Who is your future customer?
We experience disruption with new technology and industry changes. However, demographic and customer expectations are fundamental driving forces in challenging how things are done.
Demographic change is a good indicator of who your future customer could be. You can look at age composition, income, education. However, the ethnic composition of the future population is one factor that sometimes becomes an afterthought.
What makes demographic shifts so rewarding is that it brings innovation and growth opportunities that will impact society and the economy.
For instance, the US Census has projected that Latinos will reach 111 million by 2060, becoming 28% of the population. That means that soon it will be one in three people who could be a future customer. However, 70% of Latinos say brands don’t understand their culture, a 59% increase from a year ago, according to H Code.
Why does understanding their culture matter?

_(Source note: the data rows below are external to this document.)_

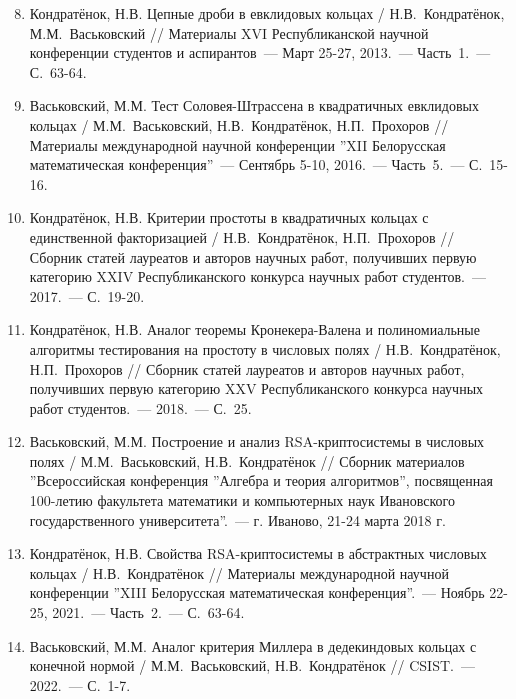 \documentclass[_00_dissertation.tex]{subfiles}
\begin{document}
\begin{enumerate}
\setcounter{enumi}{7}

    \item \label{source:Republican_Scientific_Conference_of_Students_and_Postgraduates_2013}
    Кондратёнок, Н.В. Цепные дроби в евклидовых кольцах / Н.В.~Кондратёнок, М.М.~Васьковский // Материалы XVI Республиканской научной конференции студентов и аспирантов~--- Март 25-27, 2013.~--- Часть~1.~--- С.~63-64.

    \item \label{source:XII_Belarussian_math_conference_2016}
    Васьковский, М.М. Тест Соловея-Штрассена в квадратичных евклидовых кольцах / М.М.~Васьковский, Н.В.~Кондратёнок, Н.П.~Прохоров // Материалы международной научной конференции ''XII Белорусская математическая конференция''~--- Сентябрь 5-10, 2016.~--- Часть~5.~--- С.~15-16.

    \item \label{source:Collection_of_articles_by_laureates_2017}
    Кондратёнок, Н.В. Критерии простоты в квадратичных кольцах с единственной факторизацией / Н.В.~Кондратёнок, Н.П.~Прохоров // Сборник статей лауреатов и авторов научных работ, получивших первую категорию XXIV Республиканского конкурса научных работ студентов.~--- 2017.~--- С.~19-20.

    \item \label{source:Collection_of_articles_by_laureates_2018}
    Кондратёнок, Н.В. Аналог теоремы Кронекера-Валена и полиномиальные алгоритмы тестирования на простоту в числовых полях / Н.В.~Кондратёнок, Н.П.~Прохоров // Сборник статей лауреатов и авторов научных работ, получивших первую категорию XXV Республиканского конкурса научных работ студентов.~--- 2018.~--- С.~25.

    \item \label{source:Algebra_and_theory_of_algorithms}
    Васьковский, М.М. Построение и анализ RSA-криптосистемы в числовых полях / М.М.~Васьковский, Н.В.~Кондратёнок // Сборник материалов ''Всероссийская конференция ''Алгебра и теория алгоритмов'', посвященная 100-летию факультета математики и компьютерных наук Ивановского государственного университета''.~--- г. Иваново, 21-24 марта 2018 г.

    \item \label{source:XIII_Belarussian_math_conference_2021}
    Кондратёнок, Н.В. Свойства RSA-криптосистемы в абстрактных числовых кольцах / Н.В.~Кондратёнок // Материалы международной научной конференции ''XIII Белорусская математическая конференция''.~--- Ноябрь 22-25, 2021.~--- Часть~2.~--- С.~63-64.

    \item \label{source:CSIST_2022}
    Васьковский, М.М. Аналог критерия Миллера в дедекиндовых кольцах с конечной нормой / М.М.~Васьковский, Н.В.~Кондратёнок // CSIST.~--- 2022.~--- С.~1-7.

\end{enumerate}

\end{document}
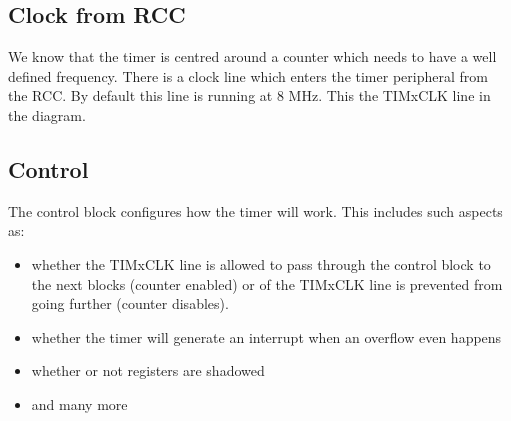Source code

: \subsection{Clock from RCC}
We know that the timer is centred around a counter which needs to have a well defined frequency. There is a clock line which enters the timer peripheral from the RCC. By default this line is running at 8 MHz. This the TIMxCLK line in the diagram. 

\subsection{Control}
The control block configures how the timer will work. This includes such aspects as:
\begin{itemize}
\item whether the TIMxCLK line is allowed to pass through the control block to the next blocks (counter enabled) or of the TIMxCLK line is prevented from going further (counter disables).
\item whether the timer will generate an interrupt when an overflow even happens
\item whether or not registers are shadowed
\item and many more
\end{itemize}


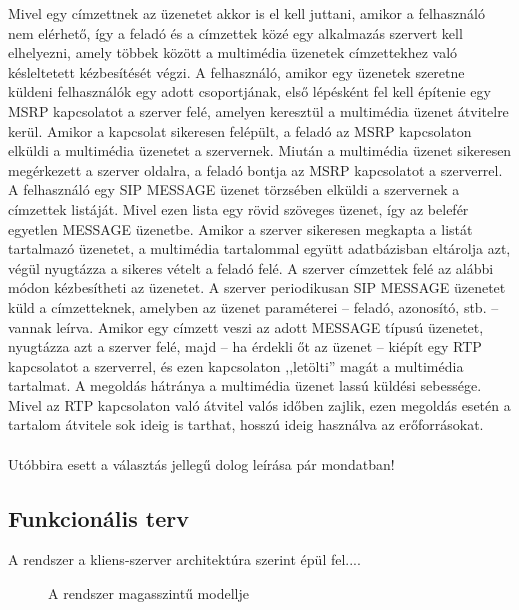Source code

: Mivel egy címzettnek az üzenetet akkor is el kell juttani, amikor a felhasználó nem elérhető, így a feladó és a címzettek közé egy alkalmazás szervert kell elhelyezni, amely többek között a multimédia üzenetek címzettekhez való késleltetett kézbesítését végzi. A felhasználó, amikor egy üzenetek szeretne küldeni felhasználók egy adott csoportjának, első lépésként fel kell építenie egy MSRP kapcsolatot a szerver felé, amelyen keresztül a multimédia üzenet átvitelre kerül. Amikor a kapcsolat sikeresen felépült, a feladó az MSRP kapcsolaton elküldi a multimédia üzenetet a szervernek. Miután a multimédia üzenet sikeresen megérkezett a szerver oldalra, a feladó bontja az MSRP kapcsolatot a szerverrel. A felhasználó egy SIP MESSAGE üzenet törzsében elküldi a szervernek a címzettek listáját. Mivel ezen lista egy rövid szöveges üzenet, így az belefér egyetlen MESSAGE üzenetbe. Amikor a szerver sikeresen megkapta a listát tartalmazó üzenetet, a multimédia tartalommal együtt adatbázisban eltárolja azt, végül nyugtázza a sikeres vételt a feladó felé. A szerver címzettek felé az alábbi módon kézbesítheti az üzenetet. A szerver periodikusan SIP MESSAGE üzenetet küld a címzetteknek, amelyben az üzenet paraméterei -- feladó, azonosító, stb. -- vannak leírva. Amikor egy címzett veszi az adott MESSAGE típusú üzenetet, nyugtázza azt a szerver felé, majd -- ha érdekli őt az üzenet -- kiépít egy RTP kapcsolatot a szerverrel, és ezen kapcsolaton ,,letölti'' magát a multimédia tartalmat. A megoldás hátránya a multimédia üzenet lassú küldési sebessége. Mivel az RTP kapcsolaton való átvitel valós időben zajlik, ezen megoldás esetén a tartalom átvitele sok ideig is tarthat, hosszú ideig használva az erőforrásokat.
\\
\\
{\color{red}Utóbbira esett a választás jellegű dolog leírása pár mondatban!}

\subsection{Funkcionális terv}

A rendszer a kliens-szerver architektúra szerint épül fel....

\begin{figure}[htbp]
\center
{}
\caption{A rendszer magasszintű modellje}
\label{fig:model}
\end{figure}


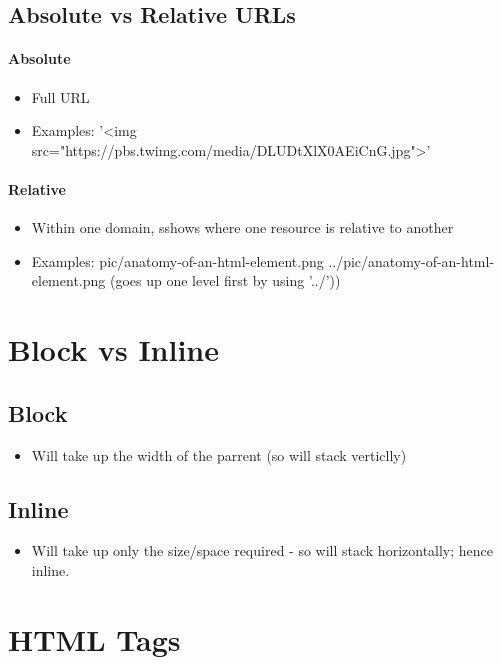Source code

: \documentclass[]{article}
\begin{document}
\subsection{Absolute vs Relative URLs}
\paragraph{Absolute}

	\begin{itemize}
		\item Full URL
		\item Examples:
		\subitem '<img src="https://pbs.twimg.com/media/DLUDtXlX0AEiCnG.jpg">'
	\end{itemize}

\paragraph{Relative}

	\begin{itemize}
		\item Within one domain, sshows where one resource is relative to another
		\item Examples:
		\subitem pic/anatomy-of-an-html-element.png
		\subitem ../pic/anatomy-of-an-html-element.png (goes up one level first by using '../'))
	\end{itemize}

\section{Block vs Inline}
\subsection{Block}
\begin{itemize}
	\item Will take up the width of the parrent (so will stack verticlly)
\end{itemize}
\subsection{Inline} 
\begin{itemize}
	\item Will take up only the size/space required - so will stack horizontally; hence inline.
\end{itemize}

\section{HTML Tags}
\end{document}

Because culture matters to tell authentic stories and to create remarkable experiences. People don’t care about you unless you care about them. They look at content through their personal lens of values, knowledge, experiences, attitudes, and beliefs. And if you cannot meet them where they are, cannot see their worldview, and provide a solution that fits them, you run the chance to become irrelevant.
The implication is that addressing a new population segment rarely fits the way you currently do things. It will require you to see things differently, look at your current capabilities, identify your key and future customers’ challenges, and deciding what you need to do to serve them.